- **What the task requires**:
Read the records below and report each line in which "will" occurs.

[Saved entries]

════════════════

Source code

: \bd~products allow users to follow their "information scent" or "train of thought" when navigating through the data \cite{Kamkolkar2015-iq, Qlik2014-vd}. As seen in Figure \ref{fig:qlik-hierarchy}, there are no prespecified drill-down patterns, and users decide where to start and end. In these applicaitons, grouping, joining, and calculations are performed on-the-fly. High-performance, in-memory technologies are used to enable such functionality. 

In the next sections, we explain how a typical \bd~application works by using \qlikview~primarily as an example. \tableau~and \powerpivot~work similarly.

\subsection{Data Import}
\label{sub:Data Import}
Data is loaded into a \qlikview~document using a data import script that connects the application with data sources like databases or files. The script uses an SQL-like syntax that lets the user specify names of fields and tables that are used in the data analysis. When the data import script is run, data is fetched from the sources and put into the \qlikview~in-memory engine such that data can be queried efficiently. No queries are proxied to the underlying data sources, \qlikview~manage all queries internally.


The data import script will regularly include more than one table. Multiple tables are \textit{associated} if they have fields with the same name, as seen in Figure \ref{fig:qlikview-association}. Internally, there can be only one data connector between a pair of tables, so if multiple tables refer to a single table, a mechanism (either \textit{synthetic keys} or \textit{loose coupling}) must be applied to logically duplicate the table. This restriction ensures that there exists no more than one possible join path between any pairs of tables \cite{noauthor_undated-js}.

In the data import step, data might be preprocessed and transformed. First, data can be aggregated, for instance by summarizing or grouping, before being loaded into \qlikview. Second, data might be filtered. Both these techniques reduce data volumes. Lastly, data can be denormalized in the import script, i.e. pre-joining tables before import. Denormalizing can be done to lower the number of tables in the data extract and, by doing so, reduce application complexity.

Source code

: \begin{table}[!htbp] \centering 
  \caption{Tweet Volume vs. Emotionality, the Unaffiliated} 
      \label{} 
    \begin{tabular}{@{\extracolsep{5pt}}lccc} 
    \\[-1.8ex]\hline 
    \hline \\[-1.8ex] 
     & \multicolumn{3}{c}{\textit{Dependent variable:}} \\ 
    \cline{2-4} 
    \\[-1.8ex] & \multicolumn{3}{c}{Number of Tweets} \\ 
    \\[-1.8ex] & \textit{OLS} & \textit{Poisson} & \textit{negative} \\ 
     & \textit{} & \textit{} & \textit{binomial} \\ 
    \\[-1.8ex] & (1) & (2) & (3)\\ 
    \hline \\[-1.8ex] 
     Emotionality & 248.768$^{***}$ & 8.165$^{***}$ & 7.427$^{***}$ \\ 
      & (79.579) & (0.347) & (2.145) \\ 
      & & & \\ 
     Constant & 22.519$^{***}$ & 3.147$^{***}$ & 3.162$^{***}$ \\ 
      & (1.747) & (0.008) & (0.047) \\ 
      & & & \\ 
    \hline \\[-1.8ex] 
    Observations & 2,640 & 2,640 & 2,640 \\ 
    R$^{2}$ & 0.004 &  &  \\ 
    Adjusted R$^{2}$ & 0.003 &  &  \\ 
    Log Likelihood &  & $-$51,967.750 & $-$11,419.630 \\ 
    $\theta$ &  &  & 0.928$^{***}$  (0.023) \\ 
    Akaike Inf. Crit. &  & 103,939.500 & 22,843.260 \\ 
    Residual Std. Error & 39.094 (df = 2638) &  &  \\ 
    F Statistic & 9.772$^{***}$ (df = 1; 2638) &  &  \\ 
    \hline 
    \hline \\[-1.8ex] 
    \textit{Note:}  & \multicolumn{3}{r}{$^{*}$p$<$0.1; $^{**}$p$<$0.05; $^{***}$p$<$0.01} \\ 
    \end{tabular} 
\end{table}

════════════════

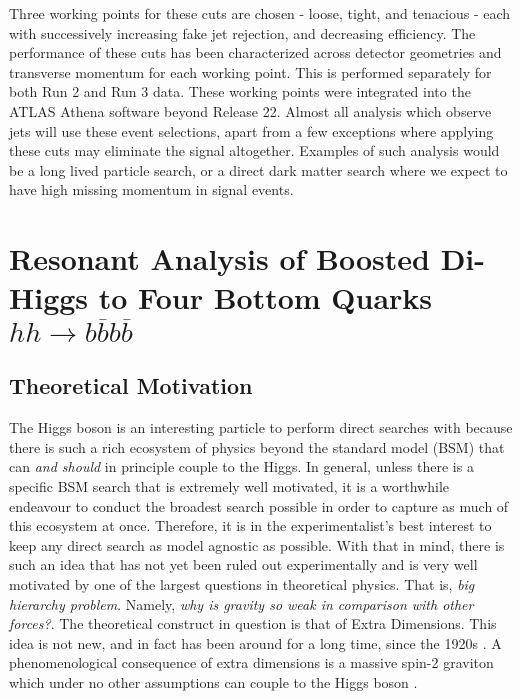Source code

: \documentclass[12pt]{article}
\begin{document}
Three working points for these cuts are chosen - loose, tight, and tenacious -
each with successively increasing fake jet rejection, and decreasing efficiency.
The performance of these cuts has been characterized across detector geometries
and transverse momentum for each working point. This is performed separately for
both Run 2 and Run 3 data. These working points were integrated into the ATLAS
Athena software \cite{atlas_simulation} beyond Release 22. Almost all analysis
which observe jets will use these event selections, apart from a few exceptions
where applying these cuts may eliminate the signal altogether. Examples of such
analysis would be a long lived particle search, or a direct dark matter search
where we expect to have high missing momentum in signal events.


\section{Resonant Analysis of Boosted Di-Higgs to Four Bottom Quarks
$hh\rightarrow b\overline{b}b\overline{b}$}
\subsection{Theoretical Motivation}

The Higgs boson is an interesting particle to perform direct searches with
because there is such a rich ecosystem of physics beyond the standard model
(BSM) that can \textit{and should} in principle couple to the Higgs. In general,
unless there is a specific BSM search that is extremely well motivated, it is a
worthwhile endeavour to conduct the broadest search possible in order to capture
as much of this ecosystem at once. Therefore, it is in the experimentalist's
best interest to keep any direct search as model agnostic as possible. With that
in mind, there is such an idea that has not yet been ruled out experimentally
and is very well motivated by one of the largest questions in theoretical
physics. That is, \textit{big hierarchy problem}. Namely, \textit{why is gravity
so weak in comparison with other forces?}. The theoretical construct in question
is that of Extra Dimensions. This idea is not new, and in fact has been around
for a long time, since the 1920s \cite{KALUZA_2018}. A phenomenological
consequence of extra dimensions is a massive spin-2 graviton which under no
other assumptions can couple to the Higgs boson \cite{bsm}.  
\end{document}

════════════════

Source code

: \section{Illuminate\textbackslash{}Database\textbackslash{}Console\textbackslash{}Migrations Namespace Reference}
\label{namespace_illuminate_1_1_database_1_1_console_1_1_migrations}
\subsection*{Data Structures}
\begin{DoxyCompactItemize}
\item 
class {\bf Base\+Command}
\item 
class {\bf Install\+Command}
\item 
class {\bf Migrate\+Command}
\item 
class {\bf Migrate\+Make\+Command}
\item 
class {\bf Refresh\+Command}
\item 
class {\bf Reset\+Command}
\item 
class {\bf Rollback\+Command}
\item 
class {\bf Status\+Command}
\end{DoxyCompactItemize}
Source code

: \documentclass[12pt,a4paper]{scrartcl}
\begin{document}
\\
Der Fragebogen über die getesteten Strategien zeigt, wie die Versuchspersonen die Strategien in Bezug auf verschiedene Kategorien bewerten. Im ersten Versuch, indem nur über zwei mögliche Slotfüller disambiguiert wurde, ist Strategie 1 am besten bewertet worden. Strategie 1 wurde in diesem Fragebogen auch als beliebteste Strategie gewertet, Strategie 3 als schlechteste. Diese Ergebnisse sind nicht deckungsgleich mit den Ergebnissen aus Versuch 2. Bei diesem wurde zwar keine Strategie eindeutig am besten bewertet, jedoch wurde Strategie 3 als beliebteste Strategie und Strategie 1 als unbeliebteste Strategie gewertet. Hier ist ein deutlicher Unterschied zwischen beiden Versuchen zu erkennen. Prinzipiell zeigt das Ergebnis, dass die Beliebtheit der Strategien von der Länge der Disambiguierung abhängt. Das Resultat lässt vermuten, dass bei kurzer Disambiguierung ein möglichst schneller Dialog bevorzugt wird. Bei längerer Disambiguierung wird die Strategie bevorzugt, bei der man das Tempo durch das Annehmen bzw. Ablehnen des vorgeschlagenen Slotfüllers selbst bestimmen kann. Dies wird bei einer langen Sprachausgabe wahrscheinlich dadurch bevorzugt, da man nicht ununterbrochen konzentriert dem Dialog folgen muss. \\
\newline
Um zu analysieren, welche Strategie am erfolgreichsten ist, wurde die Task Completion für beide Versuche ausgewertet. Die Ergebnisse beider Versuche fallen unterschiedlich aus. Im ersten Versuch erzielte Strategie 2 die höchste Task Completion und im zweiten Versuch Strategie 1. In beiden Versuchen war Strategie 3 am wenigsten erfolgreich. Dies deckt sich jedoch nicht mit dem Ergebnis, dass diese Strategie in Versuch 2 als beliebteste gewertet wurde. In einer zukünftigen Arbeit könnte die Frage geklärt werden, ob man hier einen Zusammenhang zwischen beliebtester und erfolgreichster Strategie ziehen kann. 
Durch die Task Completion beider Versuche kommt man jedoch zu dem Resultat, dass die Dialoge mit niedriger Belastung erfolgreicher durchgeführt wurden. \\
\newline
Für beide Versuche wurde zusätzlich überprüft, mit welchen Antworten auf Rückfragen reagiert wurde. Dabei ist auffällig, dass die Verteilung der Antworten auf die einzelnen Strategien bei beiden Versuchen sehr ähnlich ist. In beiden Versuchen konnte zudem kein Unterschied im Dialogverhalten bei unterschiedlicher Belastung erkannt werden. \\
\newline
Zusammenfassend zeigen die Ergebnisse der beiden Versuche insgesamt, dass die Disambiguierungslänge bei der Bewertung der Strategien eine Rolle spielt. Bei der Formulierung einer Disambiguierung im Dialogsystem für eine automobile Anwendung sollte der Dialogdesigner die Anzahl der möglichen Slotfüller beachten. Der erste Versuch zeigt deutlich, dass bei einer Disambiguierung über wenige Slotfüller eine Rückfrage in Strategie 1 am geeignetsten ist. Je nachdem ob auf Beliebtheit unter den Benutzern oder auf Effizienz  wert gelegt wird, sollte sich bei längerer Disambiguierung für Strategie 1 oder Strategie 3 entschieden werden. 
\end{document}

════════════════

- **Exercise result**:
The data import script will regularly include more than one table. Multiple tables are \textit{associated} if they have fields with the same name, as seen in Figure \ref{fig:qlikview-association}. Internally, there can be only one data connector between a pair of tables, so if multiple tables refer to a single table, a mechanism (either \textit{synthetic keys} or \textit{loose coupling}) must be applied to logically duplicate the table. This restriction ensures that there exists no more than one possible join path between any pairs of tables \cite{noauthor_undated-js}.
which observe jets will use these event selections, apart from a few exceptions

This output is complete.